Saturday, 25 October 2014

The Middle East problem: Boots on the ground or peace in their hearts?

There are two stories, both compelling narratives, competing for attention here in the Middle East. The first is tactical and simple. It revolves around the dominance of airpower and the slowing of the advance of Islamic State in Iraq and Syria.

So far, the 1999 air campaign against Slobodan Milosevic remains the only conflict that was resolved by bombing alone. Not even the most slavish adherent of airpower doctrine believes the current demonstration of international resolve over Iraq is enough to defeat IS – alone. Achieving this will eventually require "boots on the ground". The feet don't necessarily need to belong to coalition soldiers, although that would probably help. But what's far more critical is the presence of some ground/air controllers providing accurate and timely targeting for the aircraft circling above.

If this is done; if international advisors deploy to assist the Iraqi forces; if these are then prepared to go on the offensive against ISIL; and if there are enough coalition aircraft and bombs to obliterate any forces foolish enough to stand in the way of an offensive to retake Anbar province; well then, yes, Iraq should then be able to retake much of ISIL's rapid gains. But this is where the second story comes in, and this one's far murkier.

There's no guarantee tactical victories can be turned into a strategic triumph. Doing this means re-establishing functioning governance – not just in Iraq but across the border in Syria (a no-go zone for Australian forces). However, it was the very inability of Baghdad and Damascus (the oldest capital in the world), to provide this stability that led to the disintegration of order in the first place. There's no point destroying IS simply to allow the region to fall apart again. The US hasn't said what it is attempting to replace ISIL with. Assad? A new state? The Ottoman Empire? If the first step looks obvious, the second is anything but.

Equally, there's a widely shared recognition that the coalition forces won't have the combat weight to allow them peace enforcement, even if they wanted too. The commanders are currently treading a fine balance. Deploying more soldiers is not an option, because it would be counter-productive. Instead of guaranteeing the destruction of ISIL, deploying Western soldiers would simply offer more targets for the insurgents.  Yet relying on airpower alone is not enough either. A middle way needs to be found. The only way this can happen is for a spontaneous eruption as locals take the lead in restoring stability. Unfortunately there's no sign that this is about to happen.

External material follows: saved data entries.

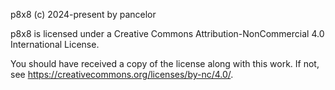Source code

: p8x8 (c) 2024-present by pancelor

p8x8 is licensed under a
Creative Commons Attribution-NonCommercial 4.0 International License.

You should have received a copy of the license along with this
work. If not, see <https://creativecommons.org/licenses/by-nc/4.0/>.

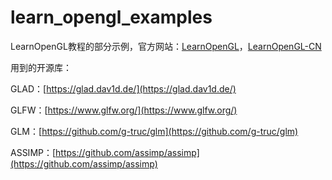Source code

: # learn_opengl_examples

LearnOpenGL教程的部分示例，官方网站：[LearnOpenGL](https://learnopengl.com/)，[LearnOpenGL-CN](https://learnopengl-cn.github.io/)

用到的开源库：

GLAD：[https://glad.dav1d.de/](https://glad.dav1d.de/)

GLFW：[https://www.glfw.org/](https://www.glfw.org/)

GLM：[https://github.com/g-truc/glm](https://github.com/g-truc/glm)

ASSIMP：[https://github.com/assimp/assimp](https://github.com/assimp/assimp)

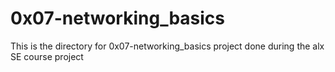 # 0x07-networking_basics

This is the directory for 0x07-networking_basics project done during the alx SE course project
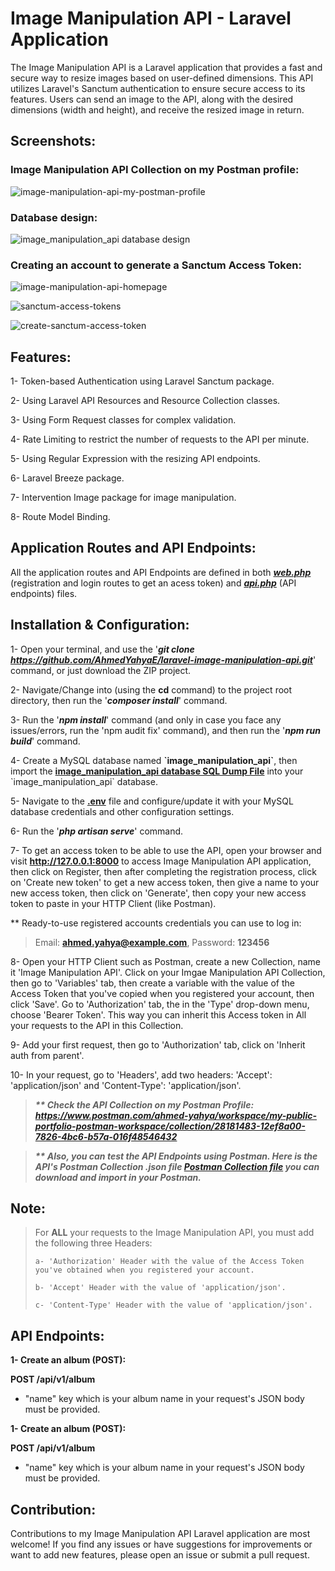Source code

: # Image Manipulation API - Laravel Application
The Image Manipulation API is a Laravel application that provides a fast and secure way to resize images based on user-defined dimensions. This API utilizes Laravel's Sanctum authentication to ensure secure access to its features. Users can send an image to the API, along with the desired dimensions (width and height), and receive the resized image in return.

## Screenshots:
### Image Manipulation API Collection on my Postman profile:
![image-manipulation-api-my-postman-profile](https://github.com/AhmedYahyaE/laravel-image-manipulation-api/assets/118033266/29091773-ac8f-4d6a-abf0-a6800f3e7e74)

### Database design:
![image_manipulation_api database design](https://github.com/AhmedYahyaE/laravel-image-manipulation-api/assets/118033266/e7210e63-fa4b-4fc1-8698-a466363c7697)

### Creating an account to generate a Sanctum Access Token:
![image-manipulation-api-homepage](https://github.com/AhmedYahyaE/laravel-image-manipulation-api/assets/118033266/4b506229-e862-48da-938b-38b65911aa8d)

![sanctum-access-tokens](https://github.com/AhmedYahyaE/laravel-image-manipulation-api/assets/118033266/614974ed-5cff-4f8f-bc6e-1c70388c5fa6)

![create-sanctum-access-token](https://github.com/AhmedYahyaE/laravel-image-manipulation-api/assets/118033266/0ab56da1-4666-40f9-b94c-e24690498560)

## Features:
1- Token-based Authentication using Laravel Sanctum package.

2- Using Laravel API Resources and Resource Collection classes.

3- Using Form Request classes for complex validation.

4- Rate Limiting to restrict the number of requests to the API per minute.

5- Using Regular Expression with the resizing API endpoints.

6- Laravel Breeze package.

7- Intervention Image package for image manipulation.

8- Route Model Binding.

## Application Routes and API Endpoints:
All the application routes and API Endpoints are defined in both ***[web.php](routes/web.php)*** (registration and login routes to get an acess token) and ***[api.php](routes/api.php)*** (API endpoints) files.

## Installation & Configuration:

1- Open your terminal, and use the '***git clone https://github.com/AhmedYahyaE/laravel-image-manipulation-api.git***' command, or just download the ZIP project.

2- Navigate/Change into (using the **cd** command) to the project root directory, then run the '***composer install***' command.

3- Run the '***npm install***' command (and only in case you face any issues/errors, run the 'npm audit fix' command), and then run the '***npm run build***' command.

4- Create a MySQL database named **\`image_manipulation_api\`**, then import the **[image_manipulation_api database SQL Dump File](<Database - image_manipulation_api/image_manipulation_api database - SQL Dump File - phpMyAdmin Export.sql>)** into your \`image_manipulation_api\` database.

5- Navigate to the **[.env](.env)** file and configure/update it with your MySQL database credentials and other configuration settings.

6- Run the '***php artisan serve***' command.

7- To get an access token to be able to use the API, open your browser and visit **http://127.0.0.1:8000** to access Image Manipulation API application, then click on Register, then after completing the registration process, click on 'Create new token' to get a new access token, then give a name to your new access token, then click on 'Generate', then copy your new access token to paste in your HTTP Client (like Postman).

\*\* Ready-to-use registered accounts credentials you can use to log in:
> Email: **ahmed.yahya@example.com**, Password: **123456**

8- Open your HTTP Client such as Postman, create a new Collection, name it 'Image Manipulation API'. Click on your Imgae Manipulation API Collection, then go to 'Variables' tab, then create a variable with the value of the Access Token that you've copied when you registered your account, then click 'Save'. Go to 'Authorization' tab, the in the 'Type' drop-down menu, choose 'Bearer Token'. This way you can inherit this Access token in All your requests to the API in this Collection.

9- Add your first request, then go to 'Authorization' tab, click on 'Inherit auth from parent'.

10- In your request, go to 'Headers', add two headers: 'Accept': 'application/json' and 'Content-Type': 'application/json'.

> ***\*\* Check the API Collection on my Postman Profile: https://www.postman.com/ahmed-yahya/workspace/my-public-portfolio-postman-workspace/collection/28181483-12ef8a00-7826-4bc6-b57a-016f48546432***

> ***\*\* Also, you can test the API Endpoints using Postman. Here is the API's Postman Collection .json file [Postman Collection file](<Postman Collection of API Endpoints/Image Manipulation API (Laravel).postman_collection.json>) you can download and import in your Postman.***

## Note:

> For **ALL** your requests to the Image Manipulation API, you must add the following three Headers:
> 
>     a- 'Authorization' Header with the value of the Access Token you've obtained when you registered your account.
>
>     b- 'Accept' Header with the value of 'application/json'.
>
>     c- 'Content-Type' Header with the value of 'application/json'.

## API Endpoints:

**1- Create an album (POST):**

**POST /api/v1/album**

- "name" key which is your album name in your request's JSON body must be provided.

**1- Create an album (POST):**

**POST /api/v1/album**

- "name" key which is your album name in your request's JSON body must be provided.


## Contribution:
Contributions to my Image Manipulation API Laravel application are most welcome! If you find any issues or have suggestions for improvements or want to add new features, please open an issue or submit a pull request.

Former Army commander Peter Leahy addressed this issue last Tuesday in Canberra. In an intellectually bracing paper prepared for the Australian Strategic Policy Institute, Mr Leahy pondered if what's happening in the Middle East is actually just another clash in what will come to be seen as a new, hundred years way – similar to the two great conflicts that marked the 20th century. Although some analysts have wrongly attempted to conflate these into a single "long war", there were actually two, quite separate rivalries: the first with Germany and the second, between communism and capitalism, in the later years. But if Mr Leahy is correct, this is a major cause for concern.

That's because even if the military can win the battle, it certainly isn't equipped to win the war. This is a battle of ideas that we are interpreting through a kinetic context, when every intervention so far has simply resulted in further compounded problems. Just examine the litany of disaster resulting from America's involvement in the region over the past 30 years.

In 1979, the US equipped and encouraged the Taliban in their fight against the Soviet Union. At the same time America sent arms to Saddam Hussein to allow him to attack Iran, where an autocratic, kleptomaniac Shah had been deposed by a peoples revolution which happened to be led by an Ayatollah. Then in the '90s, focussed on other issues, Washington failed to convey to the Iraqi leader it has previously supported that he shouldn't invade Kuwait. Later, after (nearly) destroying Saddam and encouraging revolts by the Kurds and in the south of the country, the US pulled out. By now the Taliban had spun out of control and 9/11 followed. The international community then attempted to impose a presidential structure on Afghanistan, a country that is really nothing more than a collection of tribes. By now Washington was fabricating excuses to invade Iraq (again) without any plan for what would come next. Then it encouraged revolt against Syria's Assad government, apparently without realising that the very groups that would flourish in the ensuing chaos would inevitably be the fanatics.

Meanwhile, the so-called "Arab spring" resulted in military rule in Egypt, the destruction of Libya as a functioning state, with Tunisa – the one country in which democracy supposedly flourished – now acting as an incubator of terrorists who've spread out to fight across the Middle East.

It's easy and correct to attribute the region's current instability to something within Islam. But perhaps the real problem also lies somewhere in Washington's policy prescriptions for the region.

Nicholas Stuart is travelling in the Middle East with the Australian forces.